Config class and S3 clients #6

ehanson8 · 2024-12-05T20:16:16Z

Purpose and background context

This code is largely copied over from wiley-deposits with some minor changes to align it with our current coding practices.

Note: Most of the line changes are from Pipfile.lock

How can a reviewer manually see the effects of these changes?

Not possible yet

Includes new or updated dependencies?

YES

Changes expectations for external applications?

NO

What are the relevant tickets?

Developer

All new ENV is documented in README
All new ENV has been added to staging and production environments
All related Jira tickets are linked in commit message(s)
Stakeholder approval has been confirmed (or is not needed)

Code Reviewer(s)

The commit message is clear and follows our guidelines (not just this PR message)
There are appropriate tests covering any new functionality
The provided documentation is sufficient for understanding any new functionality introduced
Any manual tests have been performed or provided examples verified
New dependencies are appropriate or there were no changes

Why these changes are being introduced: * The application needs a class to manage config values and a stream variable to store the application logs for an email sent at the end of each run. How this addresses that need: * Add Config class with corresponding unit tests and fixtures for the methods * Update cli.py with calls to Config methods and stream variable * Update README.md * Update pyproject.toml Side effects of this change: * None Relevant ticket(s): * https://mitlibraries.atlassian.net/browse/IN-1108

Why these changes are being introduced: * An S3 client is needed for submission metadata and content files How this addresses that need: * Add S3Client class with corresponding unit tests and fixtures for the methods * Update dependencies Side effects of this change: * None Relevant ticket(s): * https://mitlibraries.atlassian.net/browse/IN-1099

ehanson8 · 2024-12-05T20:21:39Z

dsc/config.py

+            message = f"Missing required environment variables: {', '.join(missing_vars)}"
+            raise OSError(message)
+
+    def configure_logger(


This is a combination of configure_logger from wiley-deposits and our template config code, there's some repetition and I have a gut feeling there's a better way to do this but didn't land on anything specific, curious about your thoughts

Here's a possible refactor, removing some redundancies:

def configure_logger( self, logger: logging.Logger, stream: StringIO, *, verbose: bool ) -> str: logging_format_base = "%(asctime)s %(levelname)s %(name)s.%(funcName)s()" logger.addHandler(logging.StreamHandler(stream)) if verbose: log_method, log_level = logger.debug, logging.DEBUG template = logging_format_base + " line %(lineno)d: %(message)s" for handler in logging.root.handlers: handler.addFilter(logging.Filter("dsc")) else: log_method, log_level = logger.info, logging.INFO template = logging_format_base + ": %(message)s" logger.setLevel(log_level) logging.basicConfig(format=template) logger.addHandler(logging.StreamHandler(stream)) log_method(f"{logging.getLevelName(logger.getEffectiveLevel())}") return ( f"Logger '{logger.name}' configured with level=" f"{logging.getLevelName(logger.getEffectiveLevel())}" )

At a glance, what makes this hard to refactor are the tests:

test_configure_logger_not_verbose

test_configure_logger_verbose

which attempt to read from the stream handler that is setup.

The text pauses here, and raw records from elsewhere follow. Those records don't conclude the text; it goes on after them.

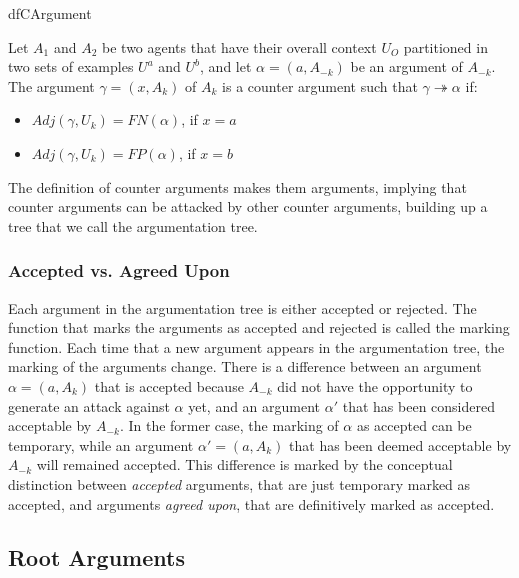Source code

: \begin{restatable}{df}{CArgument}
\label{def:CArg}

Let $A_{1}$ and $A_{2}$ be two agents that have their overall context $U_{O}$ partitioned in two sets of examples $U^{a}$ and $U^{b}$, and let $\alpha = (a,A_{-k})$ be an argument of $A_{-k}$. The argument $\gamma = (x,A_{k})$ of $A_{k}$ is a counter argument  such that $\gamma \twoheadrightarrow \alpha$ if:

\begin{itemize}
    \item $Adj(\gamma,U_{k}) = FN(\alpha)$, if $x = a$
    \item $Adj(\gamma,U_{k}) = FP(\alpha)$, if $x = b$
\end{itemize}

\end{restatable}

The definition of counter arguments makes them arguments, implying that counter arguments can be attacked by other counter arguments, building up a tree that we call the argumentation tree.

\subsubsection{Accepted vs. Agreed Upon}

Each argument in the argumentation tree is either accepted or rejected. The function that marks the arguments as accepted and rejected is called the marking function. Each time that a new argument appears in the argumentation tree, the marking of the arguments change. There is a difference between an argument $\alpha = (a,A_{k})$ that is accepted because $A_{-k}$ did not have the opportunity to generate an attack against $\alpha$ yet, and an argument $\alpha'$ that has been considered acceptable by $A_{-k}$. In the former case, the marking of $\alpha$ as accepted can be temporary, while an argument $\alpha' = (a,A_{k})$ that has been deemed acceptable by $A_{-k}$ will remained accepted. This difference is marked by the conceptual distinction between \emph{accepted} arguments, that are just temporary marked as accepted, and arguments \emph{agreed upon}, that are definitively marked as accepted.

\subsection{Root Arguments}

That's what the log_method, log_level = do above, is get the appropriate logging method to use for log_method(f"{logging.getLevelName(logger.getEffectiveLevel())}") which satisfies these tests.

My feeling: good enough for now, but globally I think we could improve our logging setups. The presence of logging.basicConfig() is kind of a red flag unto itself. But, I think this is mostly consistent with other projects, so value in that.

For example: I'm not sure that returning a string is ideal. Perhaps this method could just log what it has done, and return None. But this would require updating the CLI, tests, etc. that are expecting a string response. And as mentioned, this is consistent with other apps.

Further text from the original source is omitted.